→ **Try it**
Would you pull out every line of the material that contains the string "this"?

→ **The records**
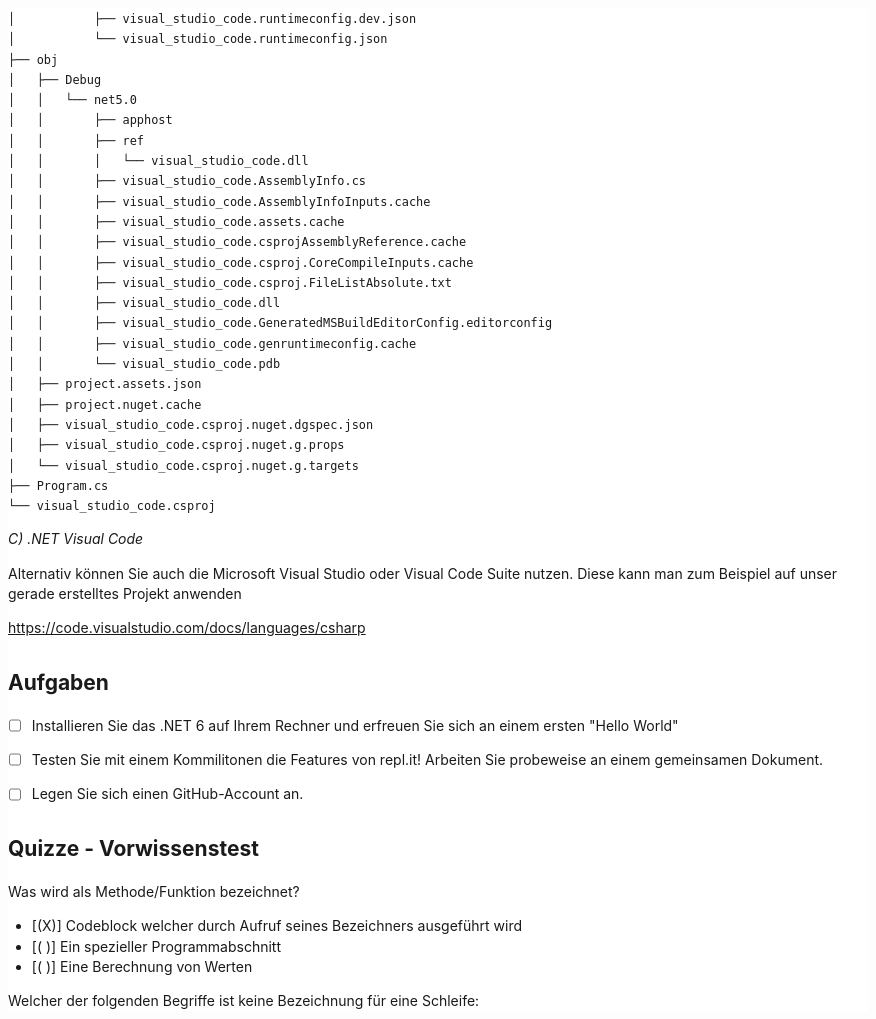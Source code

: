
 ``` bash
│           ├── visual_studio_code.runtimeconfig.dev.json
│           └── visual_studio_code.runtimeconfig.json
├── obj
│   ├── Debug
│   │   └── net5.0
│   │       ├── apphost
│   │       ├── ref
│   │       │   └── visual_studio_code.dll
│   │       ├── visual_studio_code.AssemblyInfo.cs
│   │       ├── visual_studio_code.AssemblyInfoInputs.cache
│   │       ├── visual_studio_code.assets.cache
│   │       ├── visual_studio_code.csprojAssemblyReference.cache
│   │       ├── visual_studio_code.csproj.CoreCompileInputs.cache
│   │       ├── visual_studio_code.csproj.FileListAbsolute.txt
│   │       ├── visual_studio_code.dll
│   │       ├── visual_studio_code.GeneratedMSBuildEditorConfig.editorconfig
│   │       ├── visual_studio_code.genruntimeconfig.cache
│   │       └── visual_studio_code.pdb
│   ├── project.assets.json
│   ├── project.nuget.cache
│   ├── visual_studio_code.csproj.nuget.dgspec.json
│   ├── visual_studio_code.csproj.nuget.g.props
│   └── visual_studio_code.csproj.nuget.g.targets
├── Program.cs
└── visual_studio_code.csproj
```

*C) .NET Visual Code*

Alternativ können Sie auch die Microsoft Visual Studio oder Visual Code Suite nutzen.
Diese kann man zum Beispiel auf unser gerade erstelltes Projekt anwenden

https://code.visualstudio.com/docs/languages/csharp


## Aufgaben

- [ ] Installieren Sie das .NET 6 auf Ihrem Rechner und erfreuen Sie sich an einem ersten "Hello World"
- [ ] Testen Sie mit einem Kommilitonen die Features von repl.it! Arbeiten Sie probeweise an einem gemeinsamen Dokument.
- [ ] Legen Sie sich einen GitHub-Account an.



## Quizze - Vorwissenstest

Was wird als Methode/Funktion bezeichnet?

- [(X)] Codeblock welcher durch Aufruf seines Bezeichners ausgeführt wird
- [( )] Ein spezieller Programmabschnitt
- [( )] Eine Berechnung von Werten

Welcher der folgenden Begriffe ist keine Bezeichnung für eine Schleife:
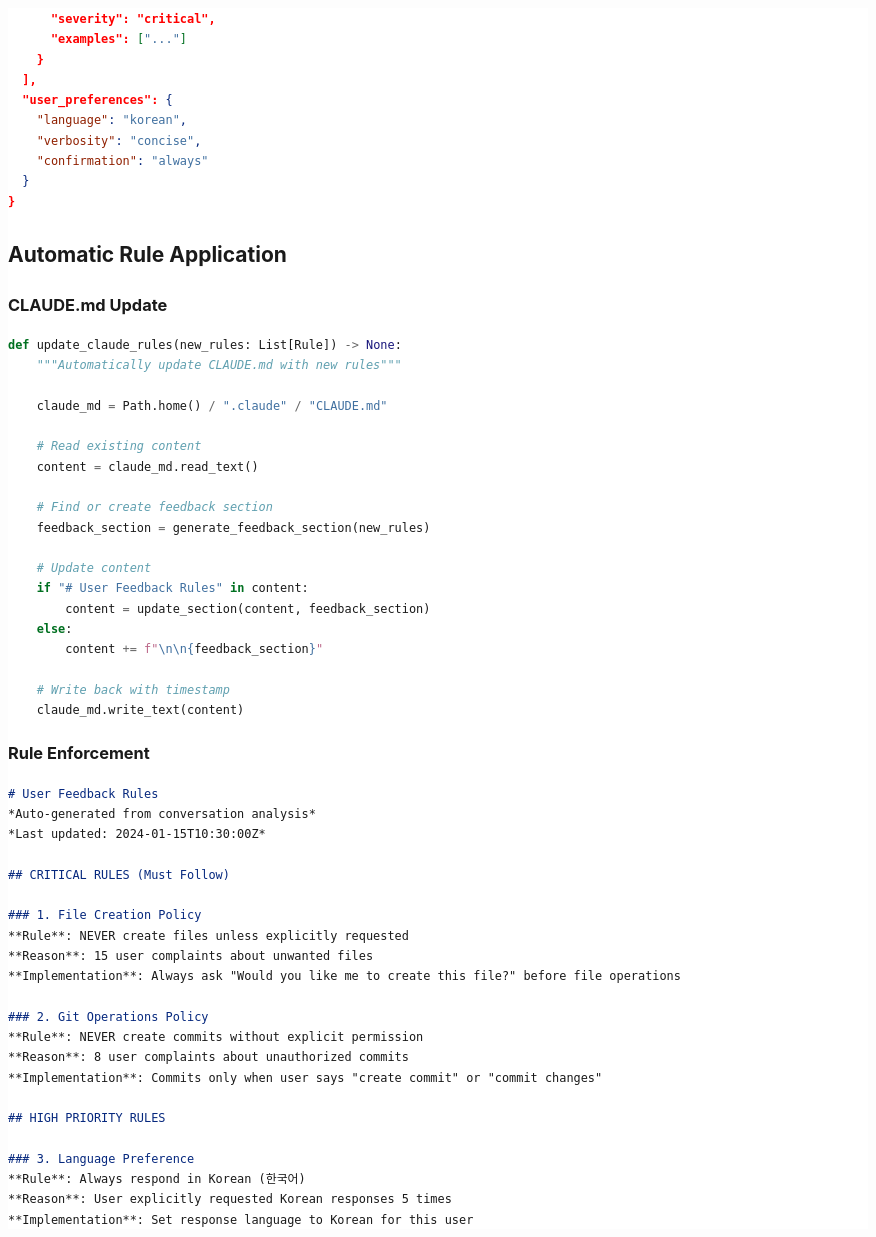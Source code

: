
 ```json
      "severity": "critical",
      "examples": ["..."]
    }
  ],
  "user_preferences": {
    "language": "korean",
    "verbosity": "concise",
    "confirmation": "always"
  }
}
```

## Automatic Rule Application

### CLAUDE.md Update
```python
def update_claude_rules(new_rules: List[Rule]) -> None:
    """Automatically update CLAUDE.md with new rules"""
    
    claude_md = Path.home() / ".claude" / "CLAUDE.md"
    
    # Read existing content
    content = claude_md.read_text()
    
    # Find or create feedback section
    feedback_section = generate_feedback_section(new_rules)
    
    # Update content
    if "# User Feedback Rules" in content:
        content = update_section(content, feedback_section)
    else:
        content += f"\n\n{feedback_section}"
    
    # Write back with timestamp
    claude_md.write_text(content)
```

### Rule Enforcement
```markdown
# User Feedback Rules
*Auto-generated from conversation analysis*
*Last updated: 2024-01-15T10:30:00Z*

## CRITICAL RULES (Must Follow)

### 1. File Creation Policy
**Rule**: NEVER create files unless explicitly requested
**Reason**: 15 user complaints about unwanted files
**Implementation**: Always ask "Would you like me to create this file?" before file operations

### 2. Git Operations Policy  
**Rule**: NEVER create commits without explicit permission
**Reason**: 8 user complaints about unauthorized commits
**Implementation**: Commits only when user says "create commit" or "commit changes"

## HIGH PRIORITY RULES

### 3. Language Preference
**Rule**: Always respond in Korean (한국어)
**Reason**: User explicitly requested Korean responses 5 times
**Implementation**: Set response language to Korean for this user
```
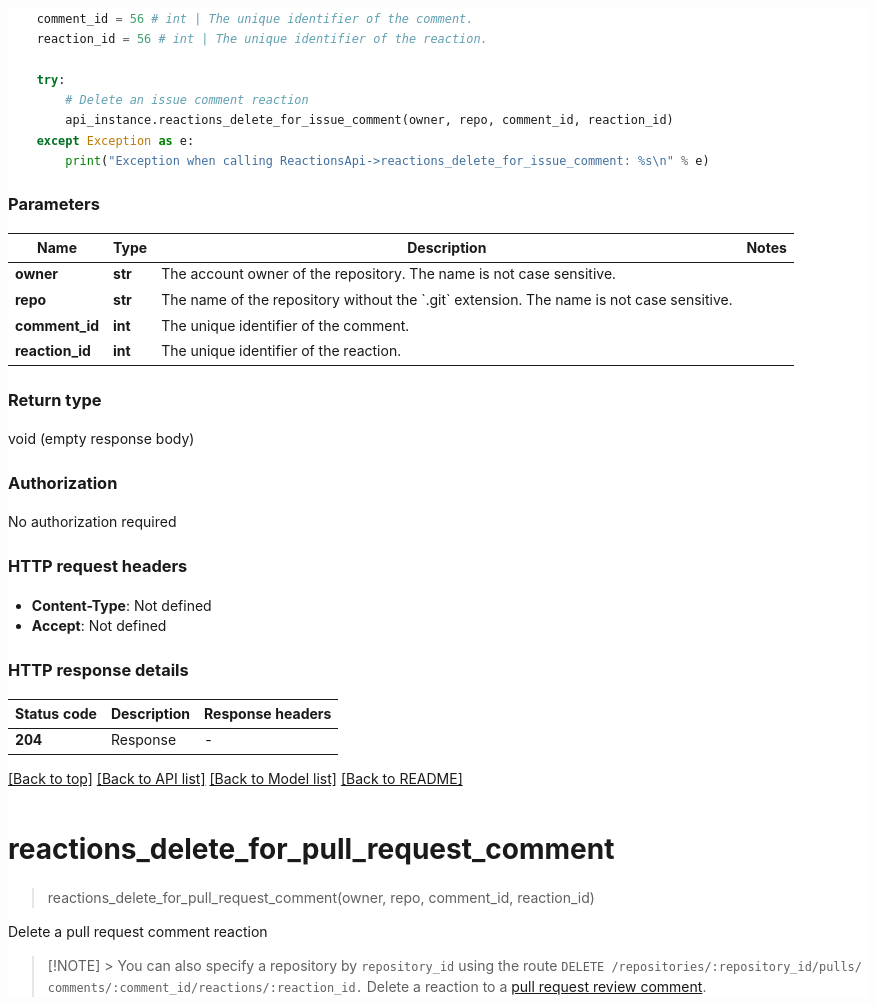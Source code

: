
 ```python
    comment_id = 56 # int | The unique identifier of the comment.
    reaction_id = 56 # int | The unique identifier of the reaction.

    try:
        # Delete an issue comment reaction
        api_instance.reactions_delete_for_issue_comment(owner, repo, comment_id, reaction_id)
    except Exception as e:
        print("Exception when calling ReactionsApi->reactions_delete_for_issue_comment: %s\n" % e)
```



### Parameters


Name | Type | Description  | Notes
------------- | ------------- | ------------- | -------------
 **owner** | **str**| The account owner of the repository. The name is not case sensitive. | 
 **repo** | **str**| The name of the repository without the &#x60;.git&#x60; extension. The name is not case sensitive. | 
 **comment_id** | **int**| The unique identifier of the comment. | 
 **reaction_id** | **int**| The unique identifier of the reaction. | 

### Return type

void (empty response body)

### Authorization

No authorization required

### HTTP request headers

 - **Content-Type**: Not defined
 - **Accept**: Not defined

### HTTP response details

| Status code | Description | Response headers |
|-------------|-------------|------------------|
**204** | Response |  -  |

[[Back to top]](#) [[Back to API list]](../README.md#documentation-for-api-endpoints) [[Back to Model list]](../README.md#documentation-for-models) [[Back to README]](../README.md)

# **reactions_delete_for_pull_request_comment**
> reactions_delete_for_pull_request_comment(owner, repo, comment_id, reaction_id)

Delete a pull request comment reaction

> [!NOTE] > You can also specify a repository by `repository_id` using the route `DELETE /repositories/:repository_id/pulls/comments/:comment_id/reactions/:reaction_id.`  Delete a reaction to a [pull request review comment](https://docs.github.com/rest/pulls/comments#get-a-review-comment-for-a-pull-request).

→ **Answer space**
**Implementation**: Always ask "Would you like me to create this file?" before file operations
**Implementation**: Set response language to Korean for this user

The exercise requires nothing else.